TASK ITEM: State only how many lines of the records contain the string "токенов".

Segment Open

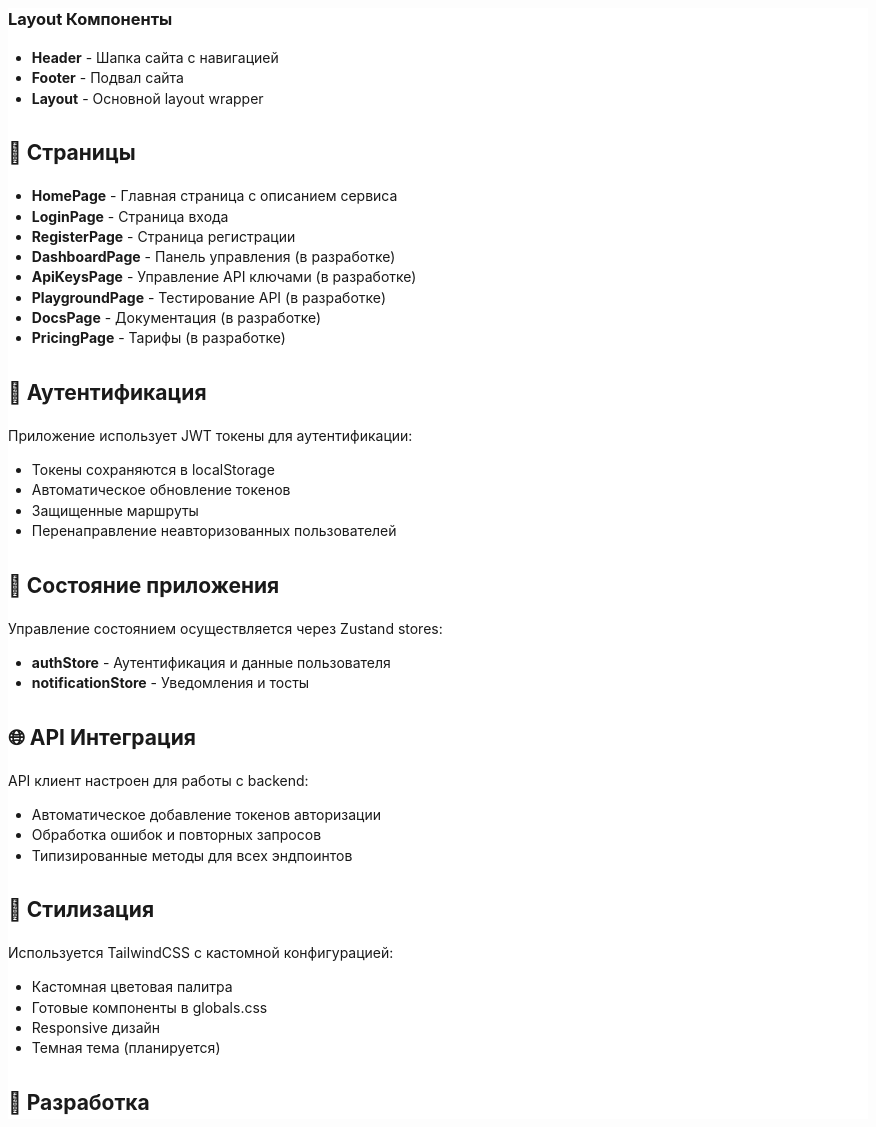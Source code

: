 ### Layout Компоненты

- **Header** - Шапка сайта с навигацией
- **Footer** - Подвал сайта
- **Layout** - Основной layout wrapper

## 📱 Страницы

- **HomePage** - Главная страница с описанием сервиса
- **LoginPage** - Страница входа
- **RegisterPage** - Страница регистрации
- **DashboardPage** - Панель управления (в разработке)
- **ApiKeysPage** - Управление API ключами (в разработке)
- **PlaygroundPage** - Тестирование API (в разработке)
- **DocsPage** - Документация (в разработке)
- **PricingPage** - Тарифы (в разработке)

## 🔐 Аутентификация

Приложение использует JWT токены для аутентификации:

- Токены сохраняются в localStorage
- Автоматическое обновление токенов
- Защищенные маршруты
- Перенаправление неавторизованных пользователей

## 🎯 Состояние приложения

Управление состоянием осуществляется через Zustand stores:

- **authStore** - Аутентификация и данные пользователя
- **notificationStore** - Уведомления и тосты

## 🌐 API Интеграция

API клиент настроен для работы с backend:

- Автоматическое добавление токенов авторизации
- Обработка ошибок и повторных запросов
- Типизированные методы для всех эндпоинтов

## 🎨 Стилизация

Используется TailwindCSS с кастомной конфигурацией:

- Кастомная цветовая палитра
- Готовые компоненты в globals.css
- Responsive дизайн
- Темная тема (планируется)

## 🔧 Разработка
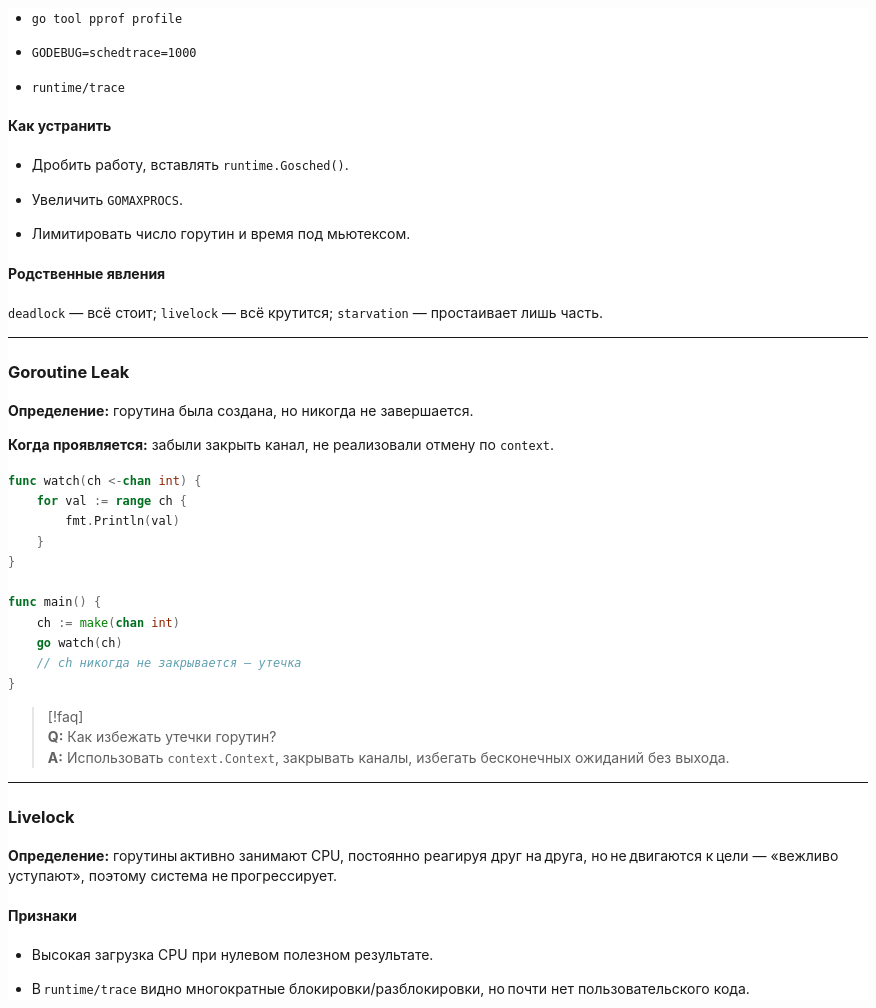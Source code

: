 - `go tool pprof profile`
    
- `GODEBUG=schedtrace=1000`
    
- `runtime/trace`

#### Как устранить

- Дробить работу, вставлять `runtime.Gosched()`.
    
- Увеличить `GOMAXPROCS`.
    
- Лимитировать число горутин и время под мьютексом.

#### Родственные явления

`deadlock` — всё стоит; `livelock` — всё крутится; `starvation` — простаивает лишь часть.

---

### Goroutine Leak

**Определение:** горутина была создана, но никогда не завершается.

**Когда проявляется:** забыли закрыть канал, не реализовали отмену по `context`.

```go
func watch(ch <-chan int) {
	for val := range ch {
		fmt.Println(val)
	}
}

func main() {
	ch := make(chan int)
	go watch(ch)
	// ch никогда не закрывается — утечка
}
```

> [!faq]  
> **Q:** Как избежать утечки горутин?  
> **A:** Использовать `context.Context`, закрывать каналы, избегать бесконечных ожиданий без выхода.

---

### Livelock

**Определение:** горутины активно занимают CPU, постоянно реагируя друг на друга, но не двигаются к цели — «вежливо уступают», поэтому система не прогрессирует.
#### Признаки

- Высокая загрузка CPU при нулевом полезном результате.
    
- В `runtime/trace` видно многократные блокировки/разблокировки, но почти нет пользовательского кода.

Segment Closed

SOLUTION FOR THIS PROBLEM: 2